Post-accident 'superpower'
Jeremy Renner has a real-life "superpower" after he was nearly killed in a snowplow accident on New Year's Day. "I'm very, very clear. My life is really lean, if that makes sense," the "Avengers" star recently told CNN. "There's no fat in my life anymore. I don't have time for that. So, there's something really beautiful about having that superpower."
He also feels pretty "lucky to be upright and walk around and to live life" given the extent of his injuries. On Jan. 1, Jeremy was crushed by a snowplow that had started to slide away from him and towards his nephew on his property in Nevada.
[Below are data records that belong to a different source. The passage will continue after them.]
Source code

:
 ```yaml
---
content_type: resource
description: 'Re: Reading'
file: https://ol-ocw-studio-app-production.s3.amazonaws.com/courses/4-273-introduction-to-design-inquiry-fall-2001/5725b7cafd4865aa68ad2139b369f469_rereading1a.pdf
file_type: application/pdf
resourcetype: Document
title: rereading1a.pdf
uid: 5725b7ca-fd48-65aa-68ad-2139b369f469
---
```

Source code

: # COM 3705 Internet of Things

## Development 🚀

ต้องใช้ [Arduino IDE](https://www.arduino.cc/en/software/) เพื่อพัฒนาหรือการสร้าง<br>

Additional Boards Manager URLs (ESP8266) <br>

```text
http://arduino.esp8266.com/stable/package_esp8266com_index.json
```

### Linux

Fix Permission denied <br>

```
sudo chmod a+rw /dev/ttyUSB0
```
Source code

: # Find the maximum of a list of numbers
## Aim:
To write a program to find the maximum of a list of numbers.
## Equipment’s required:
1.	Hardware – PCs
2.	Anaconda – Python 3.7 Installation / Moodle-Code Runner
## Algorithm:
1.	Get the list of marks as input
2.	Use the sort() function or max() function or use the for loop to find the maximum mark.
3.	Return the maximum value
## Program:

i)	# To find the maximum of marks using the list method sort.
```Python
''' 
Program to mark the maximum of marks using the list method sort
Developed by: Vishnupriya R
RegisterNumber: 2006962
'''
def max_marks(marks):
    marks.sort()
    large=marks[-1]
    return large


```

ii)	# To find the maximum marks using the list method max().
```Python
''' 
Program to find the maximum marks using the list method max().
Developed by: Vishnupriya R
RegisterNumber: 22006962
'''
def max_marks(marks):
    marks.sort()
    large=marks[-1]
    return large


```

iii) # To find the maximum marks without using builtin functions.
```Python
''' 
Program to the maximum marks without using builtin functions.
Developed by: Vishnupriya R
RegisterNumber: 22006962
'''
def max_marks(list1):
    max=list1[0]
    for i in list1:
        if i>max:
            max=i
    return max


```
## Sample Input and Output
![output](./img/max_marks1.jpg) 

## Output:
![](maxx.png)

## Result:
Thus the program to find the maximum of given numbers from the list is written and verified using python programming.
In the process of protecting his relative, the actor was run over the machine.
Nine months later, he's back to work on a handful of new projects, from recording new music to buying an ownership stake in Sweet Grass Vodka, a company that "feels like family," he told CNN. "I was really clear about how I want to spend my time, and who I want to spend my time with," Jeremy explained, adding that he feels like he's received "a lot of gifts" from his near-death experience.
"When you're tested physically, emotionally, spiritually, in every way, and then to come through it, that's something hard to explain," he said. "Perseverance. Strength. It's all a mental game. I put it in my back pocket now. I know how to deal with pain. … It's all in the mind, if you can sift through the fog of it all. I am very blessed."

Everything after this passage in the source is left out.